Friday, June 16, 2006
Food and Wine Pairing Class
Friday morning of the Napa Experience, I found myself sipping a Sparkling Brut at 9 AM. This was to be our longest day of tasting and swilling wines, and we began at Beringer. Beringer is a large production winery with numerous labels and quality levels. We all know about the Beringer White Zinfandel, the wine made from "no such grape". But they have a number of high end wines, some of which are on the Fleming's Wine List. Their Knight's Valley Cabernet is a wonderful effort if you get a chance. Today our effort was all about pairing wines with food and our lecturer was Jerry Comfort, a former chef and current partner in a Wine Education company that Beringer started.
Jerry's lesson revolved around the theory that food changes wine, wine does not change food. Our simplest lesson tested the effect of sweet and sour on 4 different wines.

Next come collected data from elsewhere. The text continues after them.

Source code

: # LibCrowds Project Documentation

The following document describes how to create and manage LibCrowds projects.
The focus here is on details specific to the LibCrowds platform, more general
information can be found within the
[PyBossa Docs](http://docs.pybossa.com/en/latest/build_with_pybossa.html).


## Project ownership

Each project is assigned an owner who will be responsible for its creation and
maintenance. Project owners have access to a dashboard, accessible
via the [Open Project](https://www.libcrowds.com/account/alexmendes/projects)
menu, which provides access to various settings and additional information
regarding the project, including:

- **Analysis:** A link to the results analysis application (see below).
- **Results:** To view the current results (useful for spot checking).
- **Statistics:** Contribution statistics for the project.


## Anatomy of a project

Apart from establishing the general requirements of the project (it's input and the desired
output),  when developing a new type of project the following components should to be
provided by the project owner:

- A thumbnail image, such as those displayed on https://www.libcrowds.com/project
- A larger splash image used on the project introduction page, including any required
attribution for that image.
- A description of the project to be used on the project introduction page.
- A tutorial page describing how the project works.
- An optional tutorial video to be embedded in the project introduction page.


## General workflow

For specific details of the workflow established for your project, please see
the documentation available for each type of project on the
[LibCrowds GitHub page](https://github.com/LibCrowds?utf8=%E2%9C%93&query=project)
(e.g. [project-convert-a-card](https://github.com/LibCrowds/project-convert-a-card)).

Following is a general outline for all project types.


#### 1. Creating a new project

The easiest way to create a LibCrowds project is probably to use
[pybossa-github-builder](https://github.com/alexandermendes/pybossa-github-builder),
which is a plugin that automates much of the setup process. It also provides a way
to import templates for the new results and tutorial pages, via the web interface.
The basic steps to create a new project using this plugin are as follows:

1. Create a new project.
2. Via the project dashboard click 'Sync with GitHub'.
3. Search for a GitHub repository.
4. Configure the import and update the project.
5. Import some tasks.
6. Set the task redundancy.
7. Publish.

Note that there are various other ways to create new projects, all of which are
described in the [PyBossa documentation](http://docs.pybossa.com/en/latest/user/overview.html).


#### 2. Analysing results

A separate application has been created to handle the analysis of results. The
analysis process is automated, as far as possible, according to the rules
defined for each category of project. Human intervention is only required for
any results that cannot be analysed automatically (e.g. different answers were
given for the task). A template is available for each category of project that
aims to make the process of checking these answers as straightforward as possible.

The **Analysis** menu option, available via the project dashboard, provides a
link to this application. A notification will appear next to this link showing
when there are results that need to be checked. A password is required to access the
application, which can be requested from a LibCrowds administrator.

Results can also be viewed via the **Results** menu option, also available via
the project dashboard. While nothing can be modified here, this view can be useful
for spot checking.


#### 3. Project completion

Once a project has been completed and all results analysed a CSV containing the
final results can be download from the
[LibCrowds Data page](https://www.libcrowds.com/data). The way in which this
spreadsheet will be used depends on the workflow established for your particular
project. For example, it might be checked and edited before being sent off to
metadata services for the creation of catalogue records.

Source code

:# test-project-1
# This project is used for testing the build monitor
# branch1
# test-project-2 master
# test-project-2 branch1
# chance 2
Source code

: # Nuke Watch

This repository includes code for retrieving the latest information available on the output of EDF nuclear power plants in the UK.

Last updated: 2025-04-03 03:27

Armed with an apple slice and a wedge of lemon, we tasted four styles of wine: off dry (the White Zin), crisp white with no oak (sauvignon blanc), light intensity red with little tannin (Pinot Noir) and a strong intensity red with tannin (Cabernet Knights Valley). Each was affected in similar ways by the various outside tastes. After the sweet apple, each wine became more acidic or tart, and the Cabs tannins became more bitter and astringent. Even the White Zin lost all elements of sweetness. The lemon had the opposite affect, neutralizing the acid in the wines. The sweetness became cloying, and the reds became flabby, with no element of structure or mouth feel. We did a similar test with a piece of pepper coated Brie, simulating spicy foods. Typically we recommend wines with some residual sugar to pair with spicy foods (think Gewurtztraminer). The White Zin performed that role in this tasting, and the structure of the spice remained. When we tried the tannic Cabernet however, the oak accentuated the spice, and the taste of the fruit is diminished in the wine. The result is a very hot mouth feel and increased spice. Not a pleasant pairing. However when we seasoned the spicy food with lemon and salt, two typical additions, the resulting reaction helps reduce the spice, and works with the oak to "fix" the wine, and the flavor of the wine returns, and spice is modified. The subsequent pairings involved this theory. Various foods were "seasoned" with moderate levels of acid and salt, and the resulting pairing typically was a winner. The conclusion was that most wines pair with most foods, if the competing elements are neutralized with proper seasoning. This is most effectively shown when we add salt and lime to tequila! The Margarita demonstrates how the acid and salt neutralize the bitterness of the tequila and maximize the sweetness of the Lime and Agave. For homework, let me recommend you try a light white and a heavy red with a piece of Salmon, unseasoned. Watch the food affect the wines, the red especially becoming more oily tasting and overpowering the fish. Then add a bit of lemon and salt to the salmon. The result is a balance of flavors in the wine, and regardless of how big a red or light a white you use, they tend to work.